* **WHAT YOU ARE ASKED TO DO**: Please output, without any change, the lines of the material below from the very first through the one with "There are two".

* **INFORMATION PROVIDED**:
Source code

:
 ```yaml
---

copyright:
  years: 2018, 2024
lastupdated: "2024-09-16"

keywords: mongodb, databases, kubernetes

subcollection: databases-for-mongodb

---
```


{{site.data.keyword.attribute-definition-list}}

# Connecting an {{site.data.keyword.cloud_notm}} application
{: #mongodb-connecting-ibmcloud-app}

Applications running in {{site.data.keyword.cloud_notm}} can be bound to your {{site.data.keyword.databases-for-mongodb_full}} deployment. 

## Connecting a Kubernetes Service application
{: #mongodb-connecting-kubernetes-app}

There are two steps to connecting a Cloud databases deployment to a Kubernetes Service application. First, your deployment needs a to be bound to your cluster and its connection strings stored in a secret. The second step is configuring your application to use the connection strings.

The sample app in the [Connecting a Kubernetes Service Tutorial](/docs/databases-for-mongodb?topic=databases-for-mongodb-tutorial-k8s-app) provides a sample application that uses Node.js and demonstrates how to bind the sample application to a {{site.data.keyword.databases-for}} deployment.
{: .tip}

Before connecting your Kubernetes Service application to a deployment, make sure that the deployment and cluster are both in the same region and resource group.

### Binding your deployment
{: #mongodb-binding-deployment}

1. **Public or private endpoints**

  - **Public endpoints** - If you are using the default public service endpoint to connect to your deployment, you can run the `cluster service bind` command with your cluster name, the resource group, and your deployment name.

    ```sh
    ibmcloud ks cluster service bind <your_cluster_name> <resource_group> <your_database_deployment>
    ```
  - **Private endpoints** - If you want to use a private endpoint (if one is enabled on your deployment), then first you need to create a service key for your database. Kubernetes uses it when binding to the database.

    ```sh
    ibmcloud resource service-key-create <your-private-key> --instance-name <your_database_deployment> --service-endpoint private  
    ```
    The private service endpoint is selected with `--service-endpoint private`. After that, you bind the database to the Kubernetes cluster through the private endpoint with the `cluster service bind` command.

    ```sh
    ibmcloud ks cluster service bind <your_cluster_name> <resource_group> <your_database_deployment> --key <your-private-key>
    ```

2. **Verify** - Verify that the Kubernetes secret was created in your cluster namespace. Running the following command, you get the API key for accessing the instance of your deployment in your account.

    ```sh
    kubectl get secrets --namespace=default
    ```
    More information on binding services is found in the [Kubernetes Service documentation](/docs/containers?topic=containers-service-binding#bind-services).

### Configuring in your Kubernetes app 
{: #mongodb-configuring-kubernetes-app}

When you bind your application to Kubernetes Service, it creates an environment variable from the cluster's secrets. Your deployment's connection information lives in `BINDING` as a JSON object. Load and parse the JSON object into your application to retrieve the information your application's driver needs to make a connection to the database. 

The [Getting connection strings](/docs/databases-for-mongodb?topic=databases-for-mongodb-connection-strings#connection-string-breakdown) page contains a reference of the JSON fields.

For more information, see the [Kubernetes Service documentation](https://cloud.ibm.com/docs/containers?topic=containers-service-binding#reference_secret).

* **FINISHED EXERCISE**:
Source code

:
 ```yaml
---

copyright:
  years: 2018, 2024
lastupdated: "2024-09-16"

keywords: mongodb, databases, kubernetes

subcollection: databases-for-mongodb

---
```


{{site.data.keyword.attribute-definition-list}}

# Connecting an {{site.data.keyword.cloud_notm}} application
{: #mongodb-connecting-ibmcloud-app}

Applications running in {{site.data.keyword.cloud_notm}} can be bound to your {{site.data.keyword.databases-for-mongodb_full}} deployment. 

## Connecting a Kubernetes Service application
{: #mongodb-connecting-kubernetes-app}

There are two steps to connecting a Cloud databases deployment to a Kubernetes Service application. First, your deployment needs a to be bound to your cluster and its connection strings stored in a secret. The second step is configuring your application to use the connection strings.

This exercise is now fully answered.